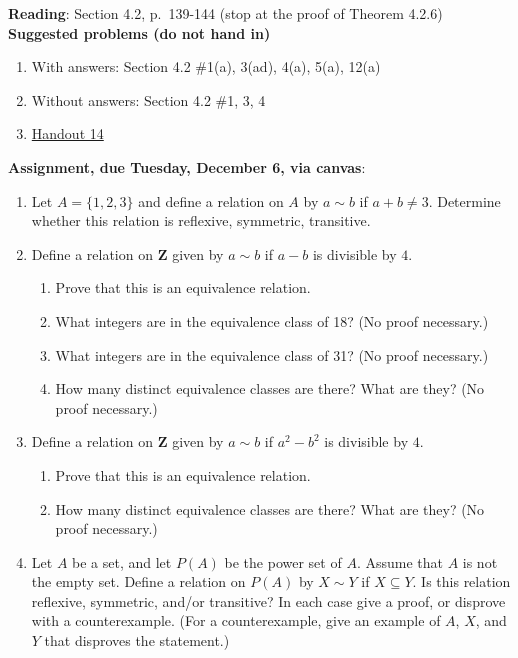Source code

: \documentclass[12pt]{article}
\begin{document}
\noindent \textbf{Reading}: Section 4.2, p.~139-144 (stop at the proof of Theorem 4.2.6)
\\



\noindent \textbf{Suggested problems (do not hand in)}

\begin{enumerate}
\item With answers: Section 4.2 \#1(a), 3(ad), 4(a), 5(a), 12(a)
\item Without answers: Section 4.2 \#1, 3, 4
\item \href{https://www.math.emory.edu/~dzb/teaching/250Fall2021/handouts/250-H14-equivalence-relations.pdf}{Handout 14}
\end{enumerate}


\noindent \textbf{Assignment, due Tuesday, December 6, via canvas}:
\begin{enumerate}
\item Let $A = \{1,2,3\}$ and define a relation on $A$ by $a \sim b$ if $a + b \neq 3$. Determine whether this relation is reflexive, symmetric, transitive.
\item Define a relation on $\mathbf{Z}$ given by $a \sim b$ if $a-b$ is divisible by $4$.
 \begin{enumerate}
 \item Prove that this is an equivalence relation.
 \item What integers are in the equivalence class of 18? (No proof necessary.)
 \item What integers are in the equivalence class of 31? (No proof necessary.) 
 \item How many distinct equivalence classes are there? What are they? (No proof necessary.)
 \end{enumerate}
\item Define a relation on $\mathbf{Z}$ given by $a \sim b$ if $a^2-b^2$ is divisible by $4$.
 \begin{enumerate}
 \item Prove that this is an equivalence relation.
 \item How many distinct equivalence classes are there? What are they? (No proof necessary.)
 \end{enumerate} 
\item Let $A$ be a set, and let $P(A)$ be the power set of $A$. Assume that $A$ is not the empty set. Define a relation on $P(A)$ by $X \sim Y$ if $X \subseteq Y$. Is this relation reflexive, symmetric, and/or transitive? In each case give a proof, or disprove with a counterexample. (For a counterexample, give an example of $A$, $X$, and $Y$ that disproves the statement.)
\end{enumerate}
\end{document}
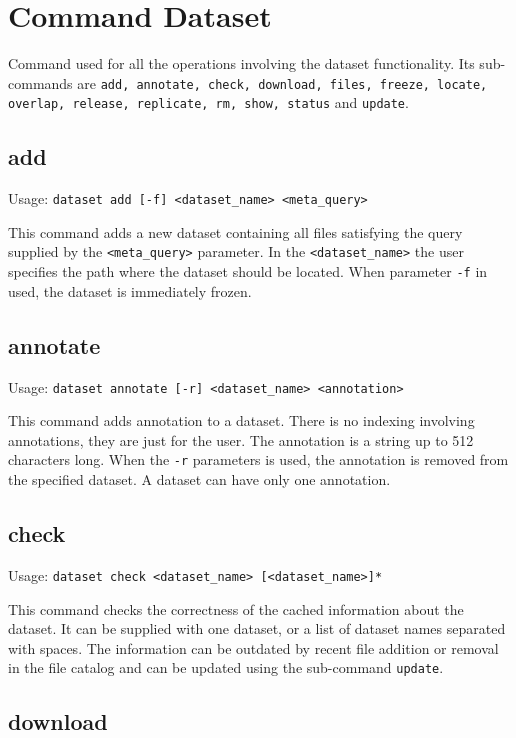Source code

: \section{Command Dataset}
Command used for all the operations involving the dataset
functionality. Its sub-commands are \texttt{add, annotate, check,
download, files, freeze, locate, overlap, release, replicate, rm,
show, status} and \texttt{update}.

\subsection{add}

Usage: \texttt{dataset add [-f] <dataset\_name> <meta\_query>}

This command adds a new dataset containing all files satisfying the query
supplied by the \texttt{<meta\_query>} parameter. In the
\texttt{<dataset\_name>} the user specifies the path where the
dataset should be located. When parameter \texttt{-f} in used, the
dataset is immediately frozen.

\subsection{annotate}

Usage: \texttt{dataset annotate [-r] <dataset\_name> <annotation>}

This command adds annotation to a dataset. There is no indexing involving
annotations, they are just for the user. The annotation is a string
up to 512 characters long. When the \texttt{-r} parameters is used,
the annotation is removed from the specified dataset. A dataset can
have only one annotation.

\subsection{check}

Usage: \texttt{dataset check <dataset\_name> [<dataset\_name>]*}

This command checks the correctness of the cached information about the dataset.
It can be supplied with one dataset, or a list of dataset names
separated with spaces. The information can be outdated by recent
file addition or removal in the file catalog and can be updated
using the sub-command \texttt{update}.

\subsection{download}

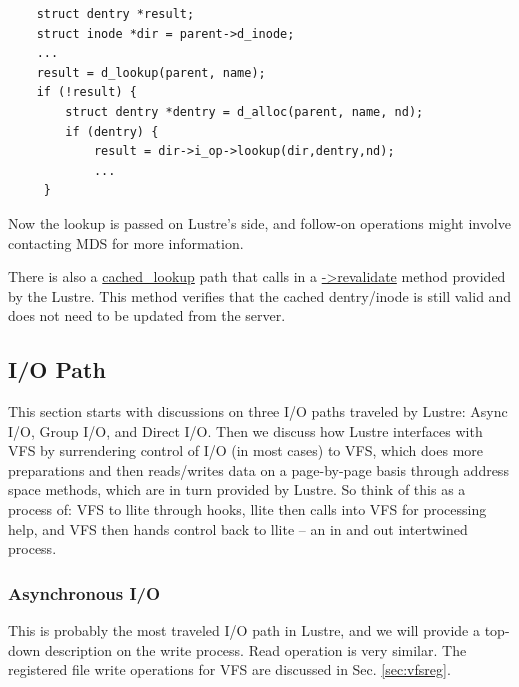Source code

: \begin{Verbatim}
    struct dentry *result;
    struct inode *dir = parent->d_inode;
    ...
    result = d_lookup(parent, name);
    if (!result) {
        struct dentry *dentry = d_alloc(parent, name, nd);
        if (dentry) {
            result = dir->i_op->lookup(dir,dentry,nd);
            ...
     }
\end{Verbatim}

Now the lookup is passed on Lustre's side, and follow-on operations might
involve contacting MDS for more information.

There is also a \url{cached_lookup} path that calls in a \url{->revalidate}
method provided by the Lustre. This method verifies that the cached dentry/inode is
still valid and does not need to be updated from the server.

\subsection{I/O Path}

This section starts with discussions on three I/O paths traveled by Lustre:
Async I/O, Group I/O, and Direct I/O. Then we discuss how Lustre interfaces
with VFS by surrendering control of I/O (in most cases) to VFS,
which does more preparations and then reads/writes data on a page-by-page
basis through address space methods, which are in turn provided by Lustre. So
think of this as a process of: VFS to llite through hooks, llite then calls
into VFS for processing help, and VFS then hands control back to llite --
an in and out intertwined process. 

\subsubsection{Asynchronous I/O}

This is probably the most traveled I/O path in Lustre, and we will provide a
top-down description on the write process. Read operation is very similar. The
registered file write operations for VFS are discussed in Sec.
\ref{sec:vfsreg}.

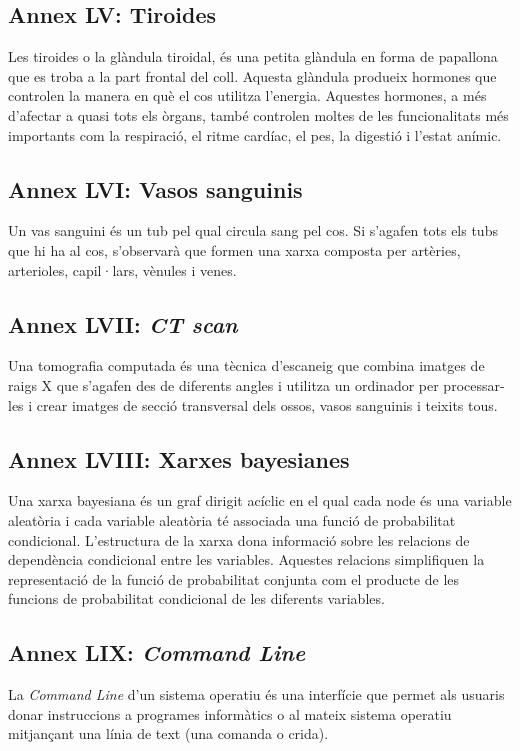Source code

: \documentclass[a4paper,12pt]{article}
\begin{document}
\subsection*{Annex LV: Tiroides}
Les tiroides o la glàndula tiroidal, és una petita glàndula en forma de papallona que es troba a la part frontal del coll. Aquesta glàndula produeix hormones que controlen la manera en què el cos utilitza l'energia. Aquestes hormones, a més d'afectar a quasi tots els òrgans, també controlen moltes de les funcionalitats més importants com la respiració, el ritme cardíac, el pes, la digestió i l'estat anímic.
\subsection*{Annex LVI: Vasos sanguinis}
Un vas sanguini és un tub pel qual circula sang pel cos. Si s'agafen tots els tubs que hi ha al cos, s'observarà que formen una xarxa composta per artèries, arterioles, capil·lars, vènules i venes.
\subsection*{Annex LVII: \textit{CT scan}}
Una tomografia computada és una tècnica d'escaneig que combina imatges de raigs X que s'agafen des de diferents angles i utilitza un ordinador per processar-les i crear imatges de secció transversal dels ossos, vasos sanguinis i teixits tous.
\subsection*{Annex LVIII: Xarxes bayesianes}
Una xarxa bayesiana és un graf dirigit acíclic en el qual cada node és una variable aleatòria i cada variable aleatòria té associada una funció de probabilitat condicional. L'estructura de la xarxa dona informació sobre les relacions de dependència condicional entre les variables. Aquestes relacions simplifiquen la representació de la funció de probabilitat conjunta com el producte de les funcions de probabilitat condicional de les diferents variables.
\subsection*{Annex LIX: \textit{Command Line}}
La \textit{Command Line} d'un sistema operatiu és una interfície que permet als usuaris donar instruccions a programes informàtics o al mateix sistema operatiu mitjançant una línia de text (una comanda o crida).
\end{document}
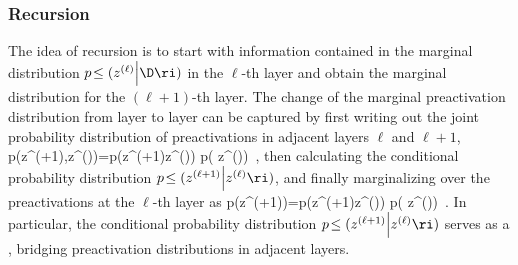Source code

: \subsubsection{Recursion}
The idea of recursion is to start with information contained in the marginal distribution $p\!\le( z^{(\ell)}\Big\vert\D\ri)$ in the $\ell$-th layer and obtain the marginal distribution for the $(\ell+1)$-th layer.
The change of the marginal preactivation distribution from layer to layer can be captured by first writing out the joint probability distribution of preactivations in adjacent layers $\ell$ and $\ell+1$,
\be\label{eq:joint-distribution-adjacent-layers}
p\!\le(z^{(\ell+1)},z^{(\ell)}\Big\vert\D\ri)=p\!\le(z^{(\ell+1)}\Big\vert z^{(\ell)}\ri) p\!\le( z^{(\ell)}\Big\vert\D\ri)\, ,
\ee
then calculating the conditional probability distribution $p\!\le(z^{(\ell+1)}\Big\vert z^{(\ell)}\ri)$, and finally marginalizing over the preactivations at the $\ell$-th layer as
\be\label{eq:marginal-integrated-out-ell-layer}
p\!\le(z^{(\ell+1)}\Big\vert\D\ri)=\int {} p\!\le(z^{(\ell+1)}\Big\vert z^{(\ell)}\ri)  p\!\le( z^{(\ell)}\Big\vert\D\ri)\, .
\ee
In particular, the conditional probability distribution $p\!\le(z^{(\ell+1)}\Big\vert z^{(\ell)}\ri)$ serves as a , bridging preactivation distributions in adjacent layers.

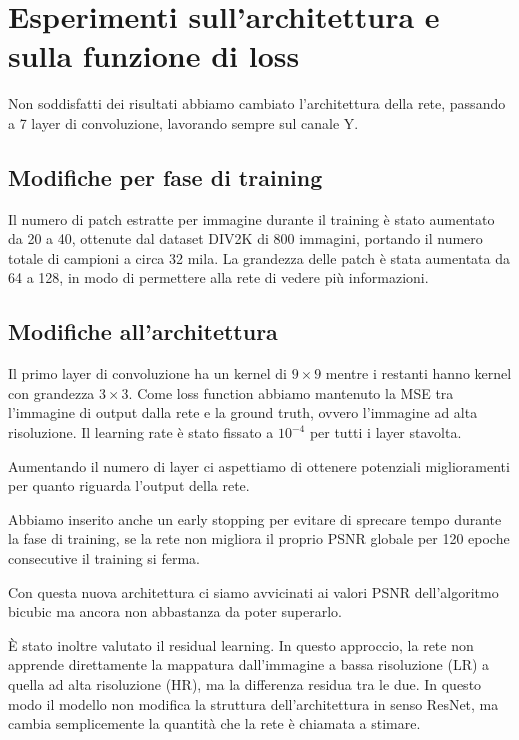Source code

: \section{Esperimenti sull’architettura e sulla funzione di loss}

Non soddisfatti dei risultati abbiamo cambiato l'architettura della rete,
passando a 7 layer di convoluzione, lavorando sempre sul canale Y.

\subsection{Modifiche per fase di training}

Il numero di patch estratte per immagine durante il training è stato aumentato da 20 a 40,
ottenute dal dataset DIV2K di 800 immagini, portando il numero totale di campioni a circa 32 mila.
La grandezza delle patch è stata aumentata da 64 a 128,
in modo di permettere alla rete di vedere più informazioni.

\subsection{Modifiche all'architettura}
Il primo layer di convoluzione ha un kernel di $9\times9$ mentre i
restanti hanno kernel con grandezza $3\times3$.
Come loss function abbiamo mantenuto la MSE tra l'immagine di output
dalla rete e la ground truth, ovvero l'immagine ad alta risoluzione.
Il learning rate è stato fissato a $10^{-4}$ per tutti i layer stavolta.

Aumentando il numero di layer ci aspettiamo di
ottenere potenziali miglioramenti per quanto riguarda l'output della rete.

Abbiamo inserito anche un early stopping per evitare di sprecare tempo durante la fase di training, se la rete non migliora il proprio PSNR globale per 120 epoche consecutive il training si ferma.

Con questa nuova architettura ci siamo avvicinati ai valori PSNR dell'algoritmo bicubic ma ancora non abbastanza da poter superarlo.

È stato inoltre valutato il residual learning.
In questo approccio, la rete non apprende direttamente la mappatura dall’immagine a bassa risoluzione (LR) a quella ad alta risoluzione (HR),
ma la differenza residua tra le due.
In questo modo il modello non modifica la struttura dell’architettura in senso ResNet,
ma cambia semplicemente la quantità che la rete è chiamata a stimare.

◇ ◇ ◇ ◇ ◇

*Problem details*
When you reach the line with "The change of" in the records above, begin repeating the lines exactly, and stop after the line with "sull’architettura e sulla". Skip all pictures.

*The completed task*
The change of the marginal preactivation distribution from layer to layer can be captured by first writing out the joint probability distribution of preactivations in adjacent layers $\ell$ and $\ell+1$,
\be\label{eq:joint-distribution-adjacent-layers}
p\!\le(z^{(\ell+1)},z^{(\ell)}\Big\vert\D\ri)=p\!\le(z^{(\ell+1)}\Big\vert z^{(\ell)}\ri) p\!\le( z^{(\ell)}\Big\vert\D\ri)\, ,
\ee
then calculating the conditional probability distribution $p\!\le(z^{(\ell+1)}\Big\vert z^{(\ell)}\ri)$, and finally marginalizing over the preactivations at the $\ell$-th layer as
\be\label{eq:marginal-integrated-out-ell-layer}
p\!\le(z^{(\ell+1)}\Big\vert\D\ri)=\int {} p\!\le(z^{(\ell+1)}\Big\vert z^{(\ell)}\ri)  p\!\le( z^{(\ell)}\Big\vert\D\ri)\, .
\ee
In particular, the conditional probability distribution $p\!\le(z^{(\ell+1)}\Big\vert z^{(\ell)}\ri)$ serves as a , bridging preactivation distributions in adjacent layers.

Source code

: \section{Esperimenti sull’architettura e sulla funzione di loss}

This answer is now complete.